Леди Ева. Леди с разбитым сердцем (Пьянкова) - страница 59

— Не упрямься, сестрица Чергэн, порадуй всех! Спой!

Я лишь обреченно вздохнула и смирилась, что петь мне придется. Дома мама иногда называла меня соловьем и с гордостью повторяла, что способности к музыке мне передались от нее. Мне было совестно спорить… Но матушка просто не слышала, как я пою по-настоящему, среди ромал. Голос я получила все же от бабушки Лачи.

Ради меня Данко сам взялся за гитару и ласково, будто касаясь лица любимой, провел по струнам. Тут ему не было равных.

Вслушиваясь в мелодию, я поняла, что мне предстоит исполнить одну из тех цыганских песен о любви, которыми так славны цыгане: пронзительную, до дрожи грустную, в которой голос раскрывается так же хорошо, как душа певца.

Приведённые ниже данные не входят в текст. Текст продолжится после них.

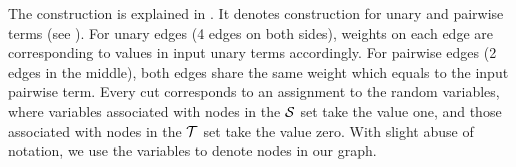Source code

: The construction is explained in . It
denotes construction for unary and pairwise terms (see
\cite{Kolmogorov:PAMI04}). For unary edges (4 edges on both
sides), weights on each edge are corresponding to values in input
unary terms accordingly. For pairwise edges (2 edges in the
middle), both edges share the same weight which equals to the
input pairwise term. Every cut corresponds to an assignment to
the random variables, where variables associated with nodes in
the ${\cal S}$ set take the value one, and those associated with
nodes in the $\T$ set take the value zero. With slight abuse of
notation, we use the variables to denote nodes in our graph.




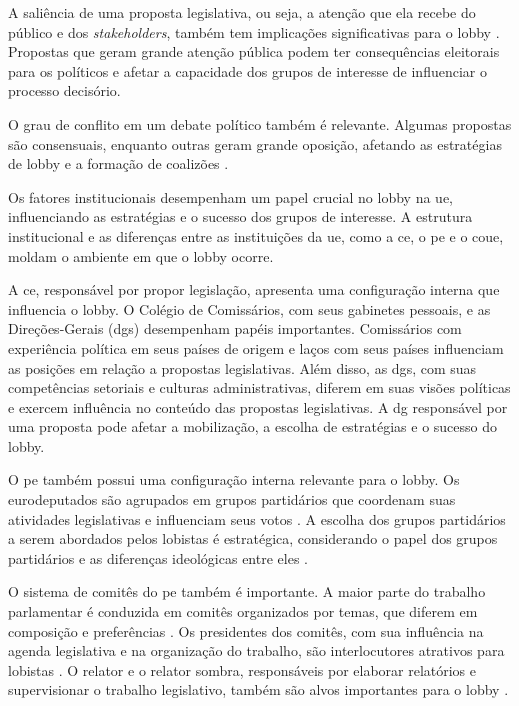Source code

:     A saliência de uma proposta legislativa, ou seja, a atenção que ela recebe do público e dos \textit{stakeholders}, também tem implicações significativas para o lobby \cite{mahoney_lobbying_2007, mahoney2008brussels}. Propostas que geram grande atenção pública podem ter consequências eleitorais para os políticos e afetar a capacidade dos grupos de interesse de influenciar o processo decisório. 

    O grau de conflito em um debate político também é relevante. Algumas propostas são consensuais, enquanto outras geram grande oposição, afetando as estratégias de lobby e a formação de coalizões \cite{kluver_informational_2012, mahoney_lobbying_2007, mahoney2008brussels}.

Os fatores institucionais desempenham um papel crucial no lobby na \acrshort{ue}, influenciando as estratégias e o sucesso dos grupos de interesse. A estrutura institucional e as diferenças entre as instituições da \acrshort{ue}, como a \acrshort{ce}, o \acrshort{pe} e o \acrshort{coue}, moldam o ambiente em que o lobby ocorre.

    A \acrshort{ce}, responsável por propor legislação, apresenta uma configuração interna que influencia o lobby. O Colégio de Comissários, com seus gabinetes pessoais, e as Direções-Gerais (\acrshort{dg}s) desempenham papéis importantes. Comissários com experiência política em seus países de origem e laços com seus países influenciam as posições em relação a propostas legislativas. Além disso, as \acrshort{dg}s, com suas competências setoriais e culturas administrativas, diferem em suas visões políticas e exercem influência no conteúdo das propostas legislativas. A \acrshort{dg} responsável por uma proposta pode afetar a mobilização, a escolha de estratégias e o sucesso do lobby.

    O \acrshort{pe} também possui uma configuração interna relevante para o lobby. Os eurodeputados são agrupados em grupos partidários que coordenam suas atividades legislativas e influenciam seus votos \cite{Hix2002}. A escolha dos grupos partidários a serem abordados pelos lobistas é estratégica, considerando o papel dos grupos partidários e as diferenças ideológicas entre eles \cite{marshall2015explaining}.

    O sistema de comitês do \acrshort{pe} também é importante. A maior parte do trabalho parlamentar é conduzida em comitês organizados por temas, que diferem em composição e preferências \cite{yordanova2009rationale}. Os presidentes dos comitês, com sua influência na agenda legislativa e na organização do trabalho, são interlocutores atrativos para lobistas \cite{marshall2015explaining}. O relator e o relator sombra, responsáveis por elaborar relatórios e supervisionar o trabalho legislativo, também são alvos importantes para o lobby \cite{yordanova2009rationale}.

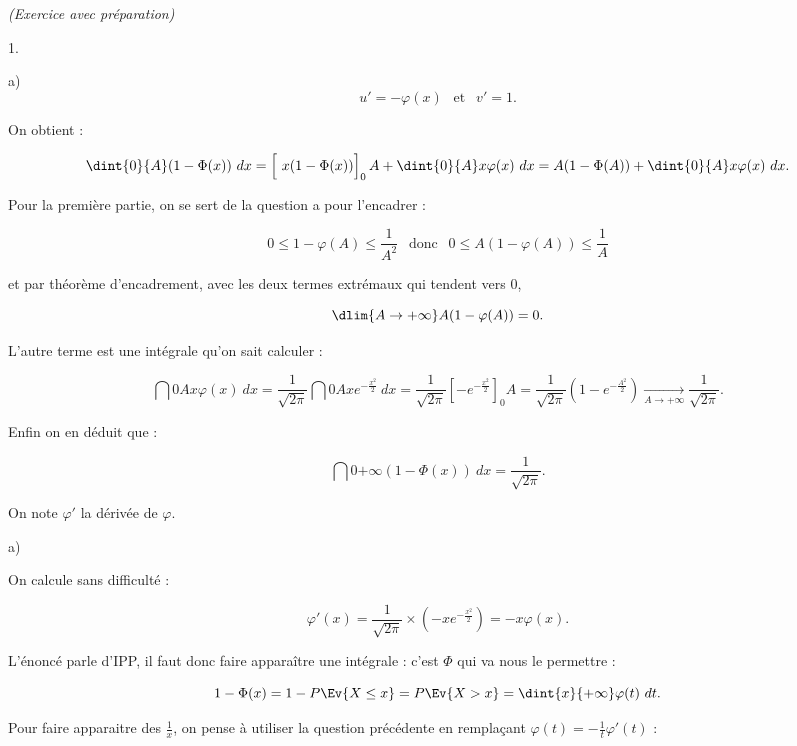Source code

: \documentclass[11pt]{article}%
\begin{document}
\begin{exercice}{\it (Exercice avec préparation)}
\begin{noliste}{1.}
\begin{noliste}{a)}
\[
 u' = - \varphi (x) \ \ \text{ et } \ \ v' = 1. 
\]


 On obtient : 
 
\[
 \dint{0}{A} ( 1 - \Phi (x) ) \ dx = \left[ \ \rule{0cm}{0.4cm} x ( 1 -
\Phi (x) ) \right]_{0}{A} + \dint{0}{A} x \varphi (x) \ dx = A ( 1 -
\Phi ( A) ) + \dint{0}{A} x \varphi (x) \ dx. 
\]

 Pour la première partie, on se sert de la question a pour l'encadrer :

 
\[
 0 \leq 1 - \varphi (A) \leq \frac{ 1 }{ A^{2} } \ \ \text{ donc } \ \
0 \leq A ( 1 - \varphi (A ) ) \leq \frac{ 1 }{ A } 
\]

 et par théorème d'encadrement, avec les deux termes extrémaux qui
tendent vers 0, 
 
\[
 \dlim{ A \rightarrow + \infty } A ( 1 - \varphi (A) ) = 0. 
\]

 L'autre terme est une intégrale qu'on sait calculer : 
 
\[
 \dint{0}{A} x \varphi (x) \ dx = \frac{ 1 }{ \sqrt{ 2 \pi } }
\dint{0}{A} x e^{ - \frac{ x^{2} }{ 2 } } \ dx = \frac{ 1 }{ \sqrt{ 2
\pi } } \left[ - e^{ - \frac{ x^{2} }{ 2 } } \right]_{0}{A} = \frac{ 1
}{ \sqrt{ 2 \pi } } \left( 1 - e^{ - \frac{ A^{2} }{ 2 } } \right)
\xrightarrow[ A \rightarrow + \infty ]{} \frac{ 1 }{ \sqrt{ 2 \pi } }. 
\]

 Enfin on en déduit que : 
 
\[
 \dint{0}{+ \infty} ( 1 - \Phi (x) ) \ dx = \frac{ 1 }{ \sqrt{ 2 \pi }
}. 
\]

 \end{noliste}

 \item On note $\varphi'$ la dérivée de $\varphi$. \begin{noliste}{a)}
 \setlength{\itemsep}{2mm}

 \item On calcule sans difficulté : 
 
\[
 \varphi' (x) = \frac{ 1 }{ \sqrt{ 2 \pi } } \times \left( - x e^{ -
\frac{ x^{2} }{ 2 } } \right) = - x \varphi (x). 
\]

 \item L'énoncé parle d'IPP, il faut donc faire apparaître une
intégrale : c'est $\Phi$ qui va nous le permettre : 
 
\[
 1 - \Phi (x) = 1 - P \Ev{ X \leq x } = P \Ev{ X > x } = \dint{x}{+
\infty} \varphi (t) \ dt. 
\]

 Pour faire apparaitre des $\frac{ 1 }{ x }$, on pense à utiliser la
question précédente en remplaçant $ \varphi (t) = - \frac{ 1 }{ t }
\varphi' (t) $ : 
 

\end{noliste}
\end{noliste}
\end{exercice}
\end{document}
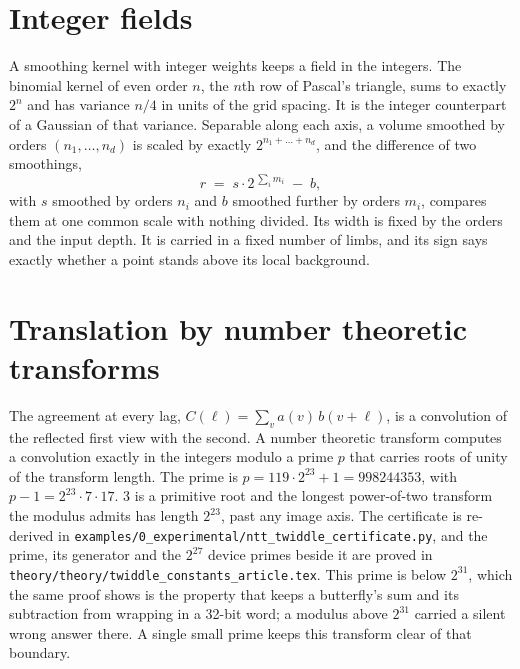 \section{Integer fields}

A smoothing kernel with integer weights keeps a field in the integers. The binomial kernel of even
order \(n\), the \(n\)th row of Pascal's triangle, sums to exactly \(2^n\) and has variance \(n/4\) in units of
the grid spacing. It is the integer counterpart of a Gaussian of that variance. Separable along each
axis, a volume smoothed by orders \((n_1, \dots, n_d)\) is scaled by exactly \(2^{n_1 + \dots + n_d}\), and
the difference of two smoothings,
\[
r \;=\; s \cdot 2^{\,\sum_i m_i} \;-\; b,
\]
with \(s\) smoothed by orders \(n_i\) and \(b\) smoothed further by orders \(m_i\), compares them at one common
scale with nothing divided. Its width is fixed by the orders and the input depth. It is carried in a
fixed number of limbs, and its sign says exactly whether a point stands above its local background.

\section{Translation by number theoretic transforms}

The agreement at every lag, \(C(\ell) = \sum_v a(v)\, b(v + \ell)\), is a convolution of the reflected
first view with the second. A number theoretic transform computes a convolution exactly in the
integers modulo a prime \(p\) that carries roots of unity of the transform length. The prime is
\(p = 119 \cdot 2^{23} + 1 = 998244353\), with \(p - 1 = 2^{23} \cdot 7 \cdot 17\). 3 is a primitive
root and the longest power-of-two transform the modulus admits has length \(2^{23}\), past any image
axis. The certificate is re-derived in
\texttt{examples/\allowbreak{}0\_experimental/\allowbreak{}ntt\_twiddle\_certificate.py}, and the prime,
its generator and the \(2^{27}\) device primes beside it are proved in
\texttt{theory/\allowbreak{}theory/\allowbreak{}twiddle\_constants\_article.tex}. This prime is below \(2^{31}\),
which the same proof shows is the property that keeps a butterfly's sum and its subtraction from
wrapping in a 32-bit word; a modulus above \(2^{31}\) carried a silent wrong answer there. A single
small prime keeps this transform clear of that boundary.

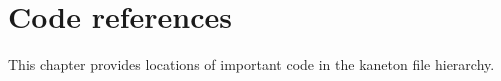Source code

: %
%
%
%
%
%

%
%

\chapter{Code references}

This chapter provides locations of important code in the kaneton file
hierarchy.

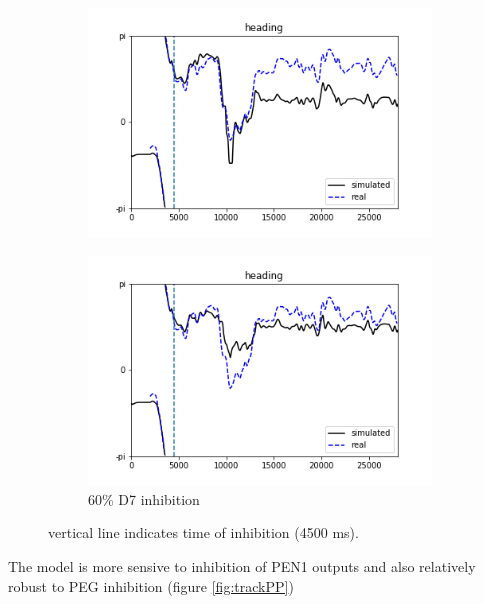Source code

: \documentclass{article}
\begin{document}
\begin{figure}[h]
	\centering
	\begin{subfigure}[t]{0.48\linewidth}
		\centering
		\includegraphics[width = 1.0\linewidth, trim={0 0 0 0}, clip=true]{../figures/sim_head_D7_07.png}
		\label{fig:D730}	
	\end{subfigure}
	\hspace{0.01\linewidth}
	\begin{subfigure}[t]{0.48\linewidth}
		\centering
		\includegraphics[width = 1.0\linewidth, trim={0 0 0 0}, clip=true]{../figures/sim_head_D7_04.png}
		\caption{60\% D7 inhibition}
		\label{fig:D760}
	\end{subfigure}
\caption{vertical line indicates time of inhibition (4500 ms).}
\label{fig:trackD7}
\end{figure}


The model is more sensive to inhibition of PEN1 outputs and also relatively robust to PEG inhibition (figure \ref{fig:trackPP})
\end{document}
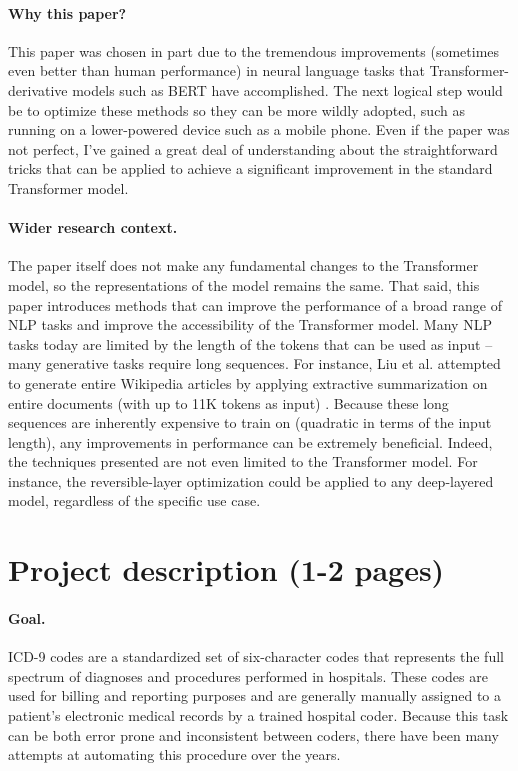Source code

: \documentclass{article}
\begin{document}
\paragraph{Why this paper?}

This paper was chosen in part due to the tremendous improvements (sometimes even better than human performance) in neural language tasks that Transformer-derivative models such as BERT have accomplished. The next logical step would be to optimize these methods so they can be more wildly adopted, such as running on a lower-powered device such as a mobile phone. Even if the paper was not perfect, I’ve gained a great deal of understanding about the straightforward tricks that can be applied to achieve a significant improvement in the standard Transformer model.


\paragraph{Wider research context.}

The paper itself does not make any fundamental changes to the Transformer model, so the representations of the model remains the same. That said, this paper introduces methods that can improve the performance of a broad range of NLP tasks and improve the accessibility of the Transformer model. Many NLP tasks today are limited by the length of the tokens that can be used as input – many generative tasks require long sequences. For instance, Liu et al. attempted to generate entire Wikipedia articles by applying extractive summarization on entire documents (with up to 11K tokens as input) \cite{liu2018generating}. Because these long sequences are inherently expensive to train on (quadratic in terms of the input length), any improvements in performance can be extremely beneficial. Indeed, the techniques presented are not even limited to the Transformer model. For instance, the reversible-layer optimization could be applied to any deep-layered model, regardless of the specific use case. 




\section{Project description (1-2 pages)}

\paragraph{Goal.} 
ICD-9 codes are a standardized set of six-character codes that represents the full spectrum of diagnoses and procedures performed in hospitals. These codes are used for billing and reporting purposes and are generally manually assigned to a patient’s electronic medical records by a trained hospital coder. Because this task can be both error prone and inconsistent between coders, there have been many attempts at automating this procedure over the years. \cite{perotte2014diagnosis}
\end{document}
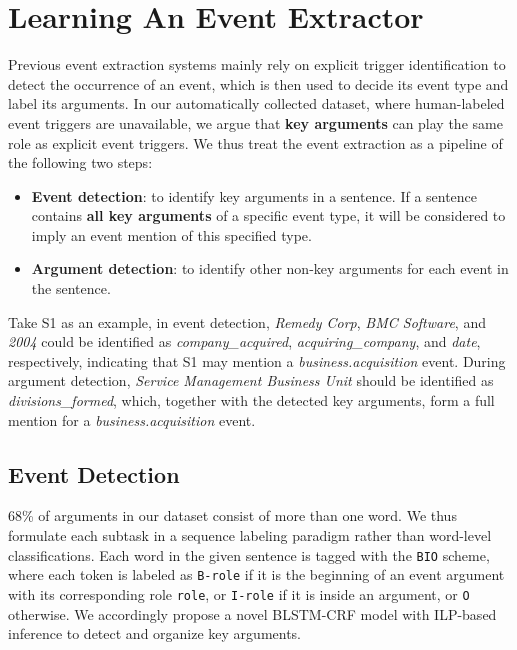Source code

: \section{Learning An Event Extractor}
Previous event extraction systems mainly rely on explicit trigger identification to detect the occurrence of an event,
which is then used to decide its event type and label its arguments.
In our automatically collected dataset, where human-labeled event triggers are unavailable, we argue that \textbf{key arguments} can play the same role as explicit event triggers.
We thus treat the event extraction as a pipeline of the following two steps:
\begin{itemize}
	\item \textbf{Event detection}: to identify key arguments in a sentence. If a sentence contains \textbf{all key arguments} of a specific event type, it will be considered to imply an event mention of this specified type.
	\item \textbf{Argument detection}: to identify other non-key arguments for each event in the sentence.
\end{itemize}
%
Take S1 as an example, in event detection, \emph{Remedy Corp}, \emph{BMC Software}, and \emph{2004} could be identified as \emph{company\_acquired}, \emph{acquiring\_company}, and \emph{date}, respectively, indicating that S1 may mention a \emph{business.acquisition} event.
During argument detection, \emph{Service Management Business Unit} should be identified as \emph{divisions\_formed},
which, together with the detected key arguments, form a full mention for a \emph{business.acquisition} event.

\subsection{Event Detection \label{evede}}

68\%  of  arguments in our dataset consist of more than one word. We thus formulate each subtask in a sequence labeling paradigm rather than word-level classifications. Each word in the given sentence is tagged with the \texttt{BIO} scheme, where each token is labeled as \texttt{B-role} if it is the beginning of an event argument with its corresponding role \texttt{role}, or \texttt{I-role} if it is inside an argument, or \texttt{O} otherwise.  We accordingly propose a novel BLSTM-CRF model with ILP-based inference to detect and organize key arguments.

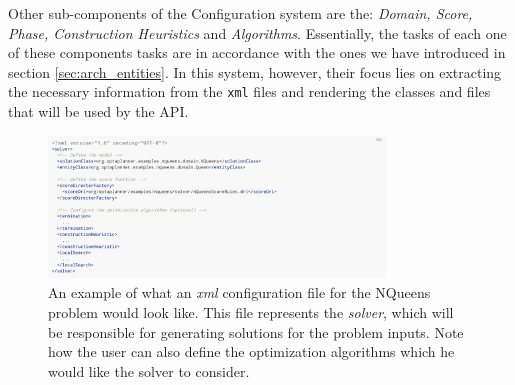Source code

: Other sub-components of the Configuration system are the:
\textit{Domain, Score, Phase, Construction Heuristics} and \textit{Algorithms}.
Essentially, the tasks of each one of these components tasks are in accordance with the ones we have introduced in section \ref{sec:arch_entities}. In this system, however, their focus lies on extracting the necessary information from the \verb!xml! files and rendering the classes and files that will be used by the API.
\begin{figure}
    \centering
    \includegraphics[width=0.8\textwidth]{figures/step2/config_file.png}
    \caption{An example of what an \textit{xml} configuration file for the NQueens problem would look like. This file represents the \textit{solver}, which will be responsible for generating solutions for the problem inputs. Note how the user can also define the optimization algorithms which he would like the solver to consider.}
    \label{fig:ex_config}
\end{figure}
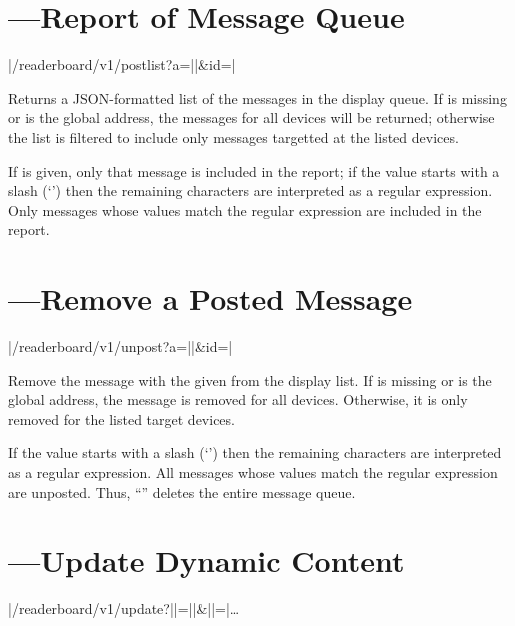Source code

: \section{---Report of Message Queue}
\begin{center}
	\begin{Coding}
		|/readerboard/v1/postlist?a=||&id=|
	\end{Coding}
\end{center}

Returns a JSON-formatted list of the messages in the display queue. If  is missing or is the
global address, the messages for all devices will be returned; otherwise the list is filtered to include
only messages targetted at the listed devices.

If  is given, only that message is included in the report; if the  value starts with a slash
(`\z{/}') then the remaining characters are interpreted as a regular expression. Only messages whose  values match the
regular expression are included in the report.

\section{---Remove a Posted Message}
\begin{center}
	\begin{Coding}
		|/readerboard/v1/unpost?a=||&id=|\Var*{id}
	\end{Coding}
\end{center}

Remove the message with the given  from the display list.
If  is missing or is the global address, the message is removed for all devices. Otherwise,
it is only removed for the listed target devices.

If the  value starts with a slash
(`\z{/}') then the remaining characters are interpreted as a regular expression. All messages whose  values match the
regular expression are unposted. Thus, ``'' deletes the entire message queue.

\section{---Update Dynamic Content}
\begin{center}
	\begin{Coding}
		|/readerboard/v1/update?||=||&||=|\dots
	\end{Coding}
\end{center}

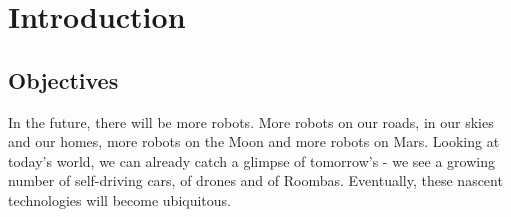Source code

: \chapter{Introduction}
\section{Objectives}





In the future, there will be more robots. More robots on our roads, in our skies and our homes, more robots on the Moon and more robots on Mars. Looking at today's world, we can already catch a glimpse of tomorrow's - we see a growing number of self-driving cars, of drones and of Roombas. Eventually, these nascent technologies will become ubiquitous. 


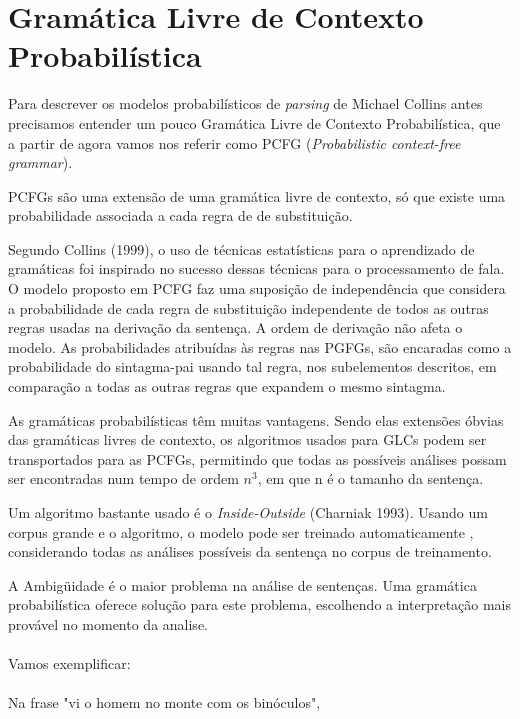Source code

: \section{Gramática Livre de Contexto Probabilística}
\label{sec:pcfg}

Para descrever os modelos  probabilísticos  de \emph{parsing} de Michael Collins   antes precisamos entender um pouco Gramática Livre de Contexto Probabilística, que a partir de agora vamos nos referir como PCFG (\emph{Probabilistic context-free grammar}).

PCFGs são uma extensão de uma gramática livre de contexto, só que existe uma probabilidade associada a cada regra de de substituição.

Segundo Collins (1999), o uso de técnicas estatísticas para o aprendizado de gramáticas foi inspirado no sucesso dessas técnicas para o processamento de fala. O modelo proposto em PCFG faz uma suposição de independência que considera a probabilidade de cada regra de substituição independente de todos as outras regras usadas na derivação da sentença. A ordem de derivação não afeta o modelo. As probabilidades atribuídas às regras nas PGFGs, são encaradas como a probabilidade do sintagma-pai usando tal regra, nos subelementos descritos, em comparação a todas as outras regras que expandem o mesmo sintagma.

As gramáticas probabilísticas têm muitas vantagens. Sendo elas extensões óbvias das gramáticas livres de contexto, os algoritmos usados para GLCs podem ser transportados para as PCFGs, permitindo que todas as possíveis análises possam ser encontradas num tempo de ordem $n^3$, em que n é o tamanho da sentença.

Um algoritmo bastante usado é o \emph{Inside-Outside} (Charniak 1993). Usando um corpus grande e o algoritmo, o modelo pode ser treinado automaticamente , considerando todas as análises possíveis da sentença no corpus de treinamento.

A Ambigüidade é o maior problema na análise de sentenças. Uma gramática probabilística oferece solução para este problema, escolhendo a interpretação mais provável no momento da analise.
\\ \\
Vamos exemplificar:
\\ \\

Na frase "vi o homem no monte com os binóculos",
\\ \\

Песня о несчастной любви… Самый подходящий для меня выбор… Пела не я, пело мое несчастное, разбитое на осколки сердце. И вся боль, которую я скрывала в себе, звучала в каждой ноте…

Когда же я смолкла, откуда-то из-за круга свет раздались аплодисменты.

Цыгане не любили так выражать свое одобрение… Гаджо. Они часто забредали в табор в поисках лихого разнузданного веселья. Но почему-то на этот раз стало тревожно на душе.

Я начала взглядом искать тех чужаков, которым так понравился мой голос.

Увидев же пришлых, растерялась немного. Де Ла Серта. Оба. Они стояли чуть поодаль, в стороне от костра и разглядывали меня, не отрываясь, словно какую-то диковинку. Должно быть, именно диковинкой я и была для них, чудным зверьком.

— К тебе гости, сестрица Чергэн, — весело сказал Данко, не замечая той оторопи, что я испытывала.

Во мне поднялось глухое раздражение. Даже тут нет мне покоя…

Как же не хотелось потерять то подобие равновесия в душе, что я обрела вдалеке от дома.

Иберийцы поприветствовали меня очень вежливо и даже сердечно. А в обращении Теодоро и вовсе иногда мелькала некая благоговейная боязнь. Он видел меня в деле. Он увидел мое колдовство собственным глазами. Для Мануэля же до сих пор слово «шувани» было просто бессмыслицей на чужом языке.

Когда с расшаркиваниями было покончено, старший из братьев прямо спросил меня:

— Что вы все-таки хотите получить за помощь?

Взгляд его, внимательный, цепкий, никак не желал оставлять меня в покое, словно бы Де Ла Серта пытался заглянуть мне прямо в душу.

Ох уже эти вопросы…

Я рассмеялась глубоким гортанным смехом, обнажив зубы, словно скалясь. То, чего я никогда бы не позволила себе в приличном обществе.

— Все бы вам считать и подсчитывать… Ничего от тебя мне не нужно. Сказала ведь уже, просто судьба такая. Поэтому и платить не нужно. Иди с миром, молодой господин, и не думай о глупостях.